United States v. Smith (94 U.S. 214)/Opinion of the Court
|United States v. Smith (94 U.S. 214) by
Opinion of the Court
The only questions presented in this case relate to the liability of the United States for damages growing out of the suspension of the work under the contract sued upon. In effect, the contract bound Smith to furnish the materials and erect the buildings, the labor being performed by the soldiers at the fort, except to the extent that skilled workmen were necessary. There was no time specified within which the work must be done, neither was there any power reserved by the United States to direct its suspension. Under such circumstances, the law implies that the work should be done within a reasonable time, and that the United States would not unnecessarily interfere to prevent this.
In Clark's Case, 6 Wall. 546, it was decided that the United States were liable for damages resulting from an improper interference with the work of a contractor; and in Smoot's Case, 15 id. 47, that the principles which govern inquiries as to the conduct of individuals, in respect to their contracts, are equally applicable where the United States are a party. The same rules were applied in the case of the Amoskeag Company, 17 id. 592. Here the work was stopped by order of the United States. Smith asked to be released from his contract, unless he could go on. This was refused until the expiration of sixty days, when he was allowed to resume. As between individuals, certainly, this would be considered an improper interference, and damages would be awarded to the extent of the loss which was the necessary consequence of the suspension. The United States must answer according to the same rule. In this respect, we cannot consider this case different in principle from that of Clark, supra.

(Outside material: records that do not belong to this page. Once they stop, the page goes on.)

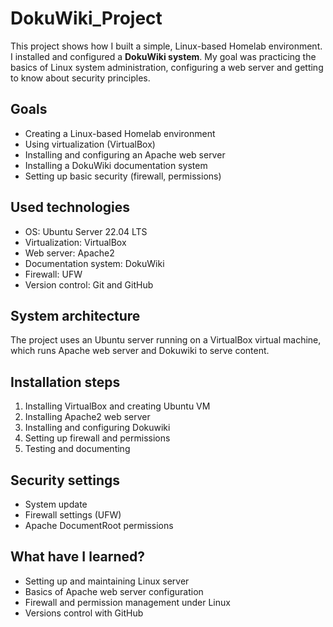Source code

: # DokuWiki_Project

This project shows how I built a simple, Linux-based Homelab environment. I installed and configured a **DokuWiki system**. My goal was practicing the basics of Linux system administration, configuring a web server and getting to know about security principles. 

## Goals

- Creating a Linux-based Homelab environment
- Using virtualization (VirtualBox)
- Installing and configuring an Apache web server
- Installing a DokuWiki documentation system
- Setting up basic security (firewall, permissions)

## Used technologies

- OS: Ubuntu Server 22.04 LTS
- Virtualization: VirtualBox
- Web server: Apache2
- Documentation system: DokuWiki
- Firewall: UFW
- Version control: Git and GitHub

## System architecture

The project uses an Ubuntu server running on a VirtualBox virtual machine, which runs Apache web server and Dokuwiki to serve content. 

## Installation steps

1. Installing VirtualBox and creating Ubuntu VM
2. Installing Apache2 web server
3. Installing and configuring Dokuwiki
4. Setting up firewall and permissions
5. Testing and documenting

## Security settings

- System update
- Firewall settings (UFW)
- Apache DocumentRoot permissions

## What have I learned?

- Setting up and maintaining Linux server
- Basics of Apache web server configuration
- Firewall and permission management under Linux
- Versions control with GitHub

The Court of Claims has found the amount of the damages to have been $5,000; that is to say, that sum, in its opinion, from the evidence before it, was necessary to place Smith in the same condition he would have been in if he had been allowed to proceed without interference, and not allowing any thing for loss or injury to his materials, which he might have prevented by the exercise of reasonable care and prudence.
This rule of damages, as an abstract proposition, is clearly right. Unless, therefore, there appears in the record some error growing out of the estimation of the amount, the judgment below should be affirmed.
By our rules in reference to appeals from the Court of Claims, rule 1, sect. 2, that court sends here its finding of facts as 'established by the evidence, in the nature of a special verdict.' The evidence is not sent up. This finding is conclusive, unless impeached for some error in law appearing in the record. Here, in effect, the error complained of is, that the court refused to state the items of its account of damages. This we have not required; and while, under the practice we have established, liberal provision should be made for the review of questions of law, it seems to us that in this case the claim of the United States goes beyond any thing we ought to grant. The court might with propriety have been asked to state in a finding whether a particular item of claim or of damage was included in its estimate, and, if so, what amount. To such a finding exception might in proper form be taken, and then we could be called upon to decide whether such an item was legally the subject of compensation in an action for damages. The United States can be required to make compensation to a contractor for damages which he has actually sustained by their default in the performance of their undertakings to him; but this is the extent of their liability in the Court of Claims. More than compensation for damages actually sustained can never be awarded against the United States.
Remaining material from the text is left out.